Papua : Love Me or Leave Me


  
    

Kemarin dalam sebuah kegiatan belajar-mengajar yang saya ikuti, kami membahas tentang kondisi pembangunan di Indonesia Timur, khususnya Papua. Banyak hal yang saya dapatkan diantaranya tentang sistem pendidikan yang sampai saat ini belum menemukan cara yang tepat untuk memahami sosio-kultural Papua. Saya setuju akan pendidikan yang menyesuaikan dengan sosio-kultural setempat mengingat Indonesia merupakan negara yang memiliki keragaman etnis dan budaya maka pendidikan harus menjadi pengantar yang baik dan mudah dipahami oleh mereka yang hendak belajar, tetapi ada yang kurang dalam alam pikiran saya tentang kondisi Papua atau lebih luasnya Indonesia Timur. Di zaman Hindia Belanda, banyak sekali pelajar dari Indonesia Timur yang berkembang dan memiliki prestasi bahkan menjadi penggagas pertama dalam sejarah, setelah kemerdekaan, tak ada lagi prestasi tersebut bahkan Indonesia Timur sering dicap sebagai daerah yang tertinggal secara pendidikan. Kembali lagi muncul pertanyaan, apakah pemerintah Hindia-Belanda lebih mengenal kultur masyarakat Indonesia Timur ketimbang pemerintah Indonesia sendiri? Apakah ini pula yang menjadi alasan dari sikap awal Mohammad Hatta ketika Papua menjadi bagian dari Republik Indonesia?
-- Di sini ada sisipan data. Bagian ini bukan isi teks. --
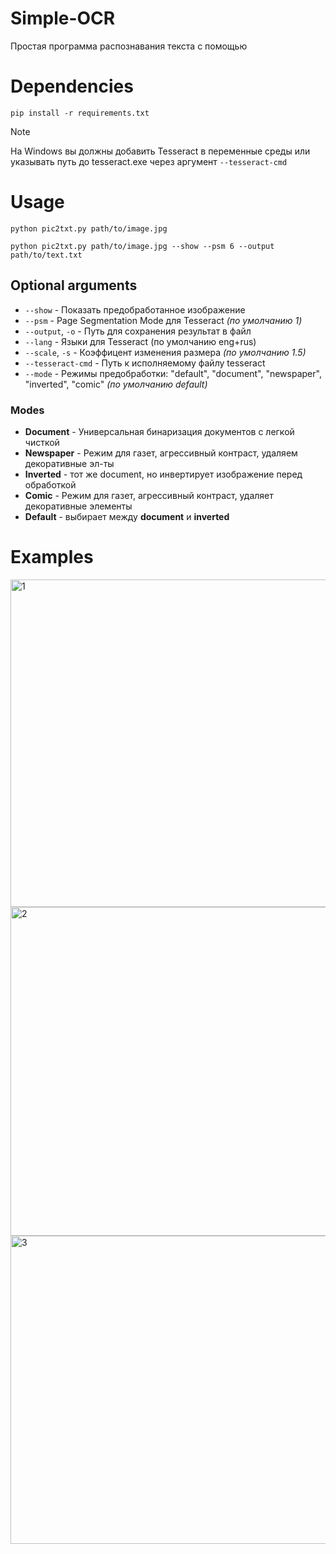 # Simple-OCR
Простая программа распознавания текста с помощью

# Dependencies
```
pip install -r requirements.txt
```
> [!NOTE]
> На Windows вы должны добавить Tesseract в переменные среды или указывать путь до tesseract.exe через аргумент `--tesseract-cmd`

# Usage
```
python pic2txt.py path/to/image.jpg
```
```
python pic2txt.py path/to/image.jpg --show --psm 6 --output path/to/text.txt
```

## Optional arguments

- `--show` - Показать предобработанное изображение
- `--psm` - Page Segmentation Mode для Tesseract *(по умолчанию 1)*
- `--output`, `-o` - Путь для сохранения результат в файл
- `--lang` - Языки для Tesseract (по умолчанию eng+rus)
- `--scale`, `-s` - Коэффицент изменения размера *(по умолчанию 1.5)* 
- `--tesseract-cmd` - Путь к исполняемому файлу tesseract
- `--mode` - Режимы предобработки: "default", "document", "newspaper", "inverted", "comic" *(по умолчанию default)* 


### Modes
- **Document** - Универсальная бинаризация документов с легкой чисткой
- **Newspaper** - Режим для газет, агрессивный контраст, удаляем декоративные эл-ты
- **Inverted** - тот же document, но инвертирует изображение перед обработкой
- **Comic** - Режим для газет, агрессивный контраст, удаляет декоративные элементы
- **Default** - выбирает между **document** и **inverted**

# Examples
<img width="1524" height="524" alt="1" src="https://github.com/user-attachments/assets/22f26da1-9471-4a5b-9a2f-74ddc62a9d6f" />

<img width="1106" height="526" alt="2" src="https://github.com/user-attachments/assets/7ab935a5-17c2-497d-9e0e-9d84effdde8f" />

<img width="1188" height="493" alt="3" src="https://github.com/user-attachments/assets/9df4d662-1b94-43d7-bea3-6ced3151c442" />




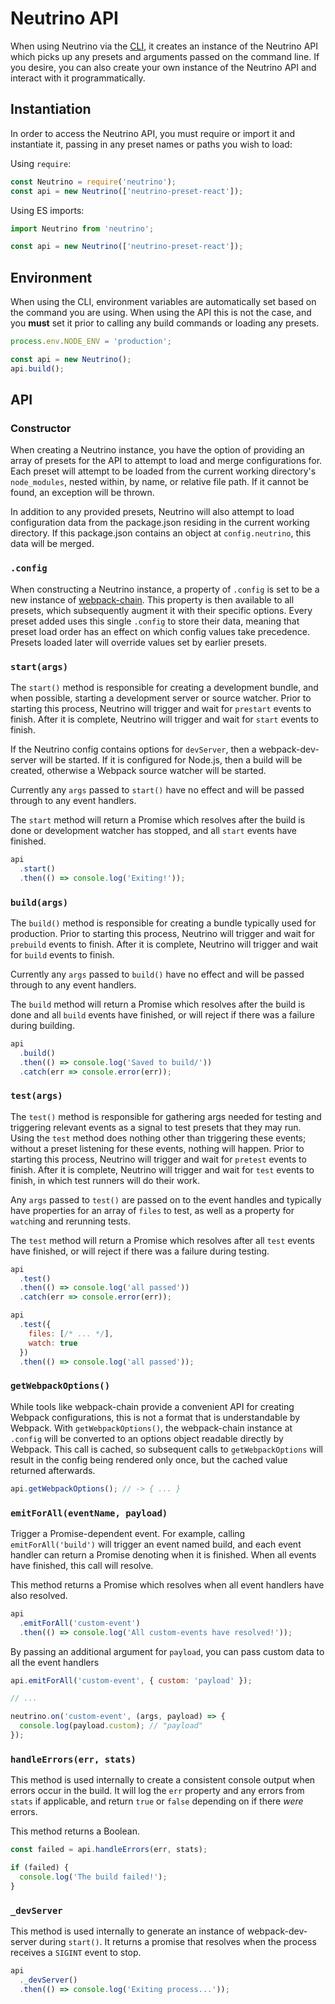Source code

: # Neutrino API

When using Neutrino via the [CLI](/cli/README.md), it creates an instance of the Neutrino API which picks up
any presets and arguments passed on the command line. If you desire, you can also create your own
instance of the Neutrino API and interact with it programmatically.

## Instantiation

In order to access the Neutrino API, you must require or import it and instantiate it, passing in any
preset names or paths you wish to load:

Using `require`:

```js
const Neutrino = require('neutrino');
const api = new Neutrino(['neutrino-preset-react']);
```

Using ES imports:

```js
import Neutrino from 'neutrino';

const api = new Neutrino(['neutrino-preset-react']);
```

## Environment

When using the CLI, environment variables are automatically set based on the command you are using.
When using the API this is not the case, and you **must** set it prior to calling any build commands or
loading any presets.

```js
process.env.NODE_ENV = 'production';

const api = new Neutrino();
api.build();
```

## API

### Constructor

When creating a Neutrino instance, you have the option of providing an array of presets for the API to attempt
to load and merge configurations for. Each preset will attempt to be loaded from the current working directory's
`node_modules`, nested within, by name, or relative file path. If it cannot be found, an exception will be thrown.

In addition to any provided presets, Neutrino will also attempt to load configuration data from the package.json
residing in the current working directory. If this package.json contains an object at `config.neutrino`, this data
will be merged.

### `.config`

When constructing a Neutrino instance, a property of `.config` is set to be a new instance of
[webpack-chain](https://github.com/mozilla-rpweb/webpack-chain). This property is then available to all presets, which
subsequently augment it with their specific options. Every preset added uses this single `.config` to store their data,
meaning that preset load order has an effect on which config values take precedence. Presets loaded later will override
values set by earlier presets.

### `start(args)`

The `start()` method is responsible for creating a development bundle, and when possible, starting a development
server or source watcher. Prior to starting this process, Neutrino will trigger and wait for `prestart` events to
finish. After it is complete, Neutrino will trigger and wait for `start` events to finish.

If the Neutrino config contains options for `devServer`, then a webpack-dev-server will be started. If it is
configured for Node.js, then a build will be created, otherwise a Webpack source watcher will be started.

Currently any `args` passed to `start()` have no effect and will be passed through to any event handlers.

The `start` method will return a Promise which resolves after the build is done or development watcher has stopped,
and all `start` events have finished.

```js
api
  .start()
  .then(() => console.log('Exiting!'));
```

### `build(args)`

The `build()` method is responsible for creating a bundle typically used for production. Prior to starting this process,
Neutrino will trigger and wait for `prebuild` events to finish. After it is complete, Neutrino will trigger and wait for
`build` events to finish.

Currently any `args` passed to `build()` have no effect and will be passed through to any event handlers.

The `build` method will return a Promise which resolves after the build is done and all `build` events have finished, or
will reject if there was a failure during building.

```js
api
  .build()
  .then(() => console.log('Saved to build/'))
  .catch(err => console.error(err));
```

### `test(args)`

The `test()` method is responsible for gathering args needed for testing and triggering relevant events as a signal to
test presets that they may run. Using the `test` method does nothing other than triggering these events; without a
preset listening for these events, nothing will happen. Prior to starting this process, Neutrino will trigger and wait
for `pretest` events to finish. After it is complete, Neutrino will trigger and wait for
`test` events to finish, in which test runners will do their work.

Any `args` passed to `test()` are passed on to the event handles and typically have properties for an array of
`files` to test, as well as a property for `watch`ing and rerunning tests.

The `test` method will return a Promise which resolves after all `test` events have finished, or
will reject if there was a failure during testing.

```js
api
  .test()
  .then(() => console.log('all passed'))
  .catch(err => console.error(err));

api
  .test({
    files: [/* ... */],
    watch: true
  })
  .then(() => console.log('all passed'));
```

### `getWebpackOptions()`

While tools like webpack-chain provide a convenient API for creating Webpack configurations, this is not a format that
is understandable by Webpack. With `getWebpackOptions()`, the webpack-chain instance at `.config` will be converted to
an options object readable directly by Webpack. This call is cached, so subsequent calls to `getWebpackOptions` will
result in the config being rendered only once, but the cached value returned afterwards.

```js
api.getWebpackOptions(); // -> { ... }
```

### `emitForAll(eventName, payload)`

Trigger a Promise-dependent event. For example, calling `emitForAll('build')` will trigger an event named build, and
each event handler can return a Promise denoting when it is finished. When all events have finished, this call will
resolve.

This method returns a Promise which resolves when all event handlers have also resolved.

```js
api
  .emitForAll('custom-event')
  .then(() => console.log('All custom-events have resolved!'));
```

By passing an additional argument for `payload`, you can pass custom data to all the event handlers

```js
api.emitForAll('custom-event', { custom: 'payload' });

// ...

neutrino.on('custom-event', (args, payload) => {
  console.log(payload.custom); // "payload"
});

```

### `handleErrors(err, stats)`

This method is used internally to create a consistent console output when errors occur in the build. It will
log the `err` property and any errors from `stats` if applicable, and return `true` or `false` depending on if there
_were_ errors.

This method returns a Boolean.

```js
const failed = api.handleErrors(err, stats);

if (failed) {
  console.log('The build failed!');
}
```

### `_devServer`

This method is used internally to generate an instance of webpack-dev-server during `start()`. It returns a promise that
resolves when the process receives a `SIGINT` event to stop.

```js
api
  ._devServer()
  .then(() => console.log('Exiting process...'));
```

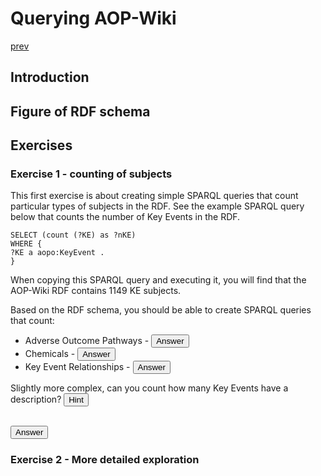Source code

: # Querying AOP-Wiki

[prev](README.md)

<script>
  function toggleAnswer(id) {
  var answer = document.getElementById(id);
  if (answer.style.visibility === "hidden" ||
      answer.style.visibility === "none") {
    answer.style.visibility = "visible";
  } else {
    answer.style.visibility = "hidden";
  }
}
</script>

## Introduction


## Figure of RDF schema


## Exercises

### Exercise 1 - counting of subjects
This first exercise is about creating simple SPARQL queries that count particular types of subjects in the RDF. See the example SPARQL query below that counts the number of Key Events in the RDF.

```sparql
SELECT (count (?KE) as ?nKE) 
WHERE {
?KE a aopo:KeyEvent .
}
```

When copying this SPARQL query and executing it, you will find that the AOP-Wiki RDF contains 1149 KE subjects.

Based on the RDF schema, you should be able to create SPARQL queries that count:
- Adverse Outcome Pathways - <button onclick="toggleAnswer('q1')">Answer</button><span id="q1" style="visibility: hidden">333</span>
- Chemicals - <button onclick="toggleAnswer('q2')">Answer</button><span id="q2" style="visibility: hidden">329</span>
- Key Event Relationships - <button onclick="toggleAnswer('q3')">Answer</button><span id="q3" style="visibility: hidden">1382</span>

Slightly more complex, can you count how many Key Events have a description?
<button onclick="toggleAnswer('q4')">Hint</button><span id="q4" style="visibility: hidden">Define subject as type "Key Event" and also retrieve its description.</span>

<button onclick="toggleAnswer('q5')">Answer</button><span id="q5" style="visibility: hidden">389 Key Events exist that have a description.</span>

### Exercise 2 - More detailed exploration


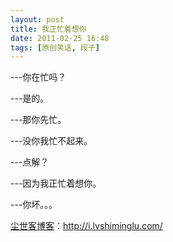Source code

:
 ```yaml
---
layout: post
title: 我正忙着想你
date: 2011-02-25 16:48
tags: [原创笑话, 段子]
---
```

---你在忙吗？

---是的。

---那你先忙。

---没你我忙不起来。

---点解？

---因为我正忙着想你。

---你坏。。。

<a href="http://i.lvshiminglu.com/">尘世客博客</a>：<a href="http://i.lvshiminglu.com/">http://i.lvshiminglu.com/</a>

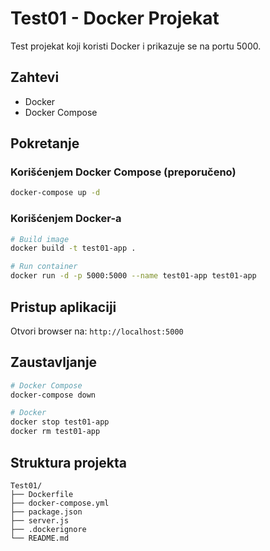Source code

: # Test01 - Docker Projekat

Test projekat koji koristi Docker i prikazuje se na portu 5000.

## Zahtevi

- Docker
- Docker Compose

## Pokretanje

### Korišćenjem Docker Compose (preporučeno)

```bash
docker-compose up -d
```

### Korišćenjem Docker-a

```bash
# Build image
docker build -t test01-app .

# Run container
docker run -d -p 5000:5000 --name test01-app test01-app
```

## Pristup aplikaciji

Otvori browser na: `http://localhost:5000`

## Zaustavljanje

```bash
# Docker Compose
docker-compose down

# Docker
docker stop test01-app
docker rm test01-app
```

## Struktura projekta

```
Test01/
├── Dockerfile
├── docker-compose.yml
├── package.json
├── server.js
├── .dockerignore
└── README.md
```
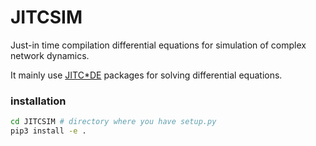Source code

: # JITCSIM

Just-in time compilation differential equations for simulation of complex network dynamics.

It mainly use [JITC*DE](https://github.com/neurophysik/jitcode) packages for solving differential equations.

### installation

```sh
cd JITCSIM # directory where you have setup.py
pip3 install -e .
```

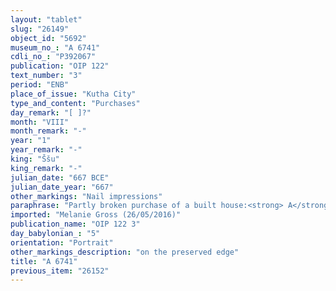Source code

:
 ```yaml
---
layout: "tablet"
slug: "26149"
object_id: "5692"
museum_no_: "A 6741"
cdli_no_: "P392067"
publication: "OIP 122"
text_number: "3"
period: "ENB"
place_of_issue: "Kutha City"
type_and_content: "Purchases"
day_remark: "[ ]?"
month: "VIII"
month_remark: "-"
year: "1"
year_remark: "-"
king: "Ššu"
king_remark: "-"
julian_date: "667 BCE"
julian_date_year: "667"
other_markings: "Nail impressions"
paraphrase: "Partly broken purchase of a built house:<strong> A</strong> purchases from <strong>B<sub>1</sub></strong> and <strong>B<sub>2</sub></strong> a built house (<em>bītu ep&scaron;u</em>) for 1 2/3 minas of silver. The sold house is located in Cutha (further details broken) and measures 637 square cubits (147 m<sup>2</sup>). Its upper side (in the south) borders on the house of <strong>C<sub>1</sub></strong> and its lower side (in the north) on the house of <strong>C<sub>2</sub></strong>. Its upper front (in the east) borders on the house of <strong>C<sub>3</sub></strong> and its lower front (in the west) on the house of <strong>C<sub>4</sub></strong>. 4(+) witnesses and the scribe, also defined as writer of the tablet (<em>&scaron;āṭir ṭuppi</em>). Instead of a seal impression (<em>kunukku</em>), fingernail impression (<em>ṣupru</em>) of the seller(s).<br /> &nbsp;<br /> <strong>A</strong> = Bēl-iddin/S&icirc;n-karābī-i&scaron;mi; <strong>B<sub>1</sub></strong> = S&icirc;n-ahu-iddin; <strong>B<sub>2</sub></strong> = [&hellip;]u-uṣur/[&hellip;]; <strong>C<sub>1</sub></strong> = Eri[&hellip;]; <strong>C<sub>2</sub></strong> = [&hellip;]; <strong>C<sub>3</sub></strong> = Iqī&scaron;a/Nab&ucirc;-&scaron;umu-i&scaron;kun; <strong>C<sub>4</sub></strong> = Ahhē-lūmur; Scribe = Bulluṭ//&Scaron;ūzubu<br /> &nbsp;"
imported: "Melanie Gross (26/05/2016)"
publication_name: "OIP 122 3"
day_babylonian_: "5"
orientation: "Portrait"
other_markings_description: "on the preserved edge"
title: "A 6741"
previous_item: "26152"
---
```

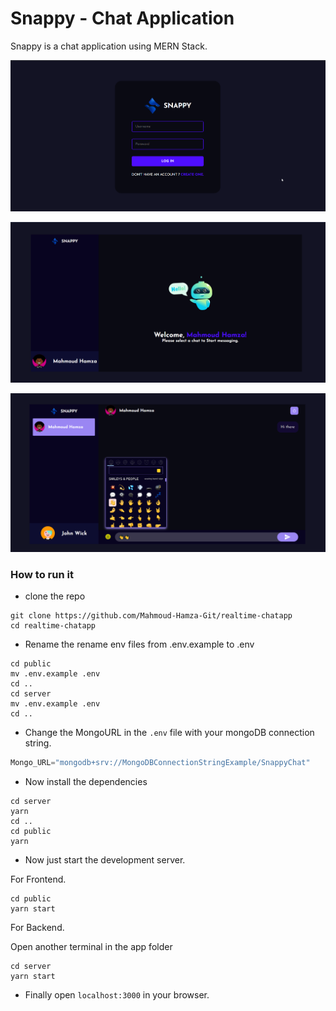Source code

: # Snappy - Chat Application

Snappy is a chat application using MERN Stack.

![login page](./images/snappy_login.png)

![home page](./images/snappy.png)

![chating ](./images/snappy_chating.png)

### How to run it

- clone the repo

```shell
git clone https://github.com/Mahmoud-Hamza-Git/realtime-chatapp
cd realtime-chatapp
```

- Rename the rename env files from .env.example to .env

```shell
cd public
mv .env.example .env
cd ..
cd server
mv .env.example .env
cd ..
```

- Change the MongoURL in the `.env` file with your mongoDB connection string.

```JavaScript
Mongo_URL="mongodb+srv://MongoDBConnectionStringExample/SnappyChat"
```

- Now install the dependencies

```shell
cd server
yarn
cd ..
cd public
yarn
```

- Now just start the development server.

For Frontend.

```shell
cd public
yarn start
```

For Backend.

Open another terminal in the app folder

```shell
cd server
yarn start
```

- Finally open `localhost:3000` in your browser.
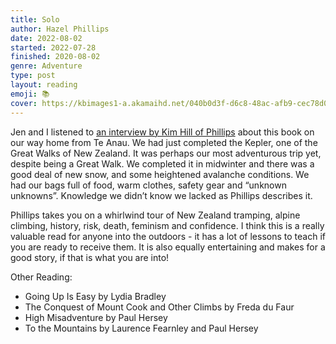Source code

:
 ```yaml
---
title: Solo
author: Hazel Phillips
date: 2022-08-02
started: 2022-07-28
finished: 2020-08-02
genre: Adventure
type: post
layout: reading
emoji: 📚
cover: https://kbimages1-a.akamaihd.net/040b0d3f-d6c8-48ac-afb9-cec78d04b1a2/1200/569/90/False/solo-155.jpg
---
```


Jen and I listened to [an interview by Kim Hill of Phillips](https://www.rnz.co.nz/national/programmes/saturday/audio/2018845473/hazel-phillips-the-joys-of-tramping-solo) about this book on our way home from Te Anau. We had just completed the Kepler, one of the Great Walks of New Zealand. It was perhaps our most adventurous trip yet, despite being a Great Walk. We completed it in midwinter and there was a good deal of new snow, and some heightened avalanche conditions. We had our bags full of food, warm clothes, safety gear and “unknown unknowns”. Knowledge we didn’t know we lacked as Phillips describes it.

Phillips takes you on a whirlwind tour of New Zealand tramping, alpine climbing, history, risk, death, feminism and confidence. I think this is a really valuable read for anyone into the outdoors - it has a lot of lessons to teach if you are ready to receive them. It is also equally entertaining and makes for a good story, if that is what you are into!

Other Reading:

- Going Up Is Easy by Lydia Bradley
- The Conquest of Mount Cook and Other Climbs by Freda du Faur
- High Misadventure by Paul Hersey
- To the Mountains by Laurence Fearnley and Paul Hersey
    Dibandingkan Celebes dan Sunda Kecil, Mohammad Hatta lebih mengkhawatirkan Papua, kekuatiran ini bisa saja timbul dari pengalaman beliau ketika diasingkan ke Boven Digoel. Bahkan saat Konferensi Meja Bundar di Belanda, Hatta tidak begitu membahas masalah Papua secara intens dengan perwakilan Belanda, meski Soekarno telah menekankan pada perwakilan Indonesia sebelum menghadiri Konferensi Meja Bundar bahwa Papua harus menjadi prioritas berikutnya setelah pengakuan kedaulatan Indonesia. Menurut beberapa catatan alasan Hatta adalah perbedaan budaya yang begitu besar antara Papua dengan sebagian wilayah Indonesia lainnya. Sebagai contohnya adalah perbedaan etnis di mana Indonesia sebagian besar dari bangsa Melayu sedangkan Papua adalah bangsa Melanesia. Hanya saja alasan ini masih janggal bagi saya, jika alasannya adalah melanesia, maka seharusnya NTT dan Maluku pun termasuk di dalamnya. Sampai saat ini bagi saya jawaban dari keraguan Mohammad Hatta terhadap Papua masih belum tersedia, meski katanya sudah terjawab dengan Pepera 1969, yang mana 4 tahun kemudian Freeport mulai menambang di Papua. 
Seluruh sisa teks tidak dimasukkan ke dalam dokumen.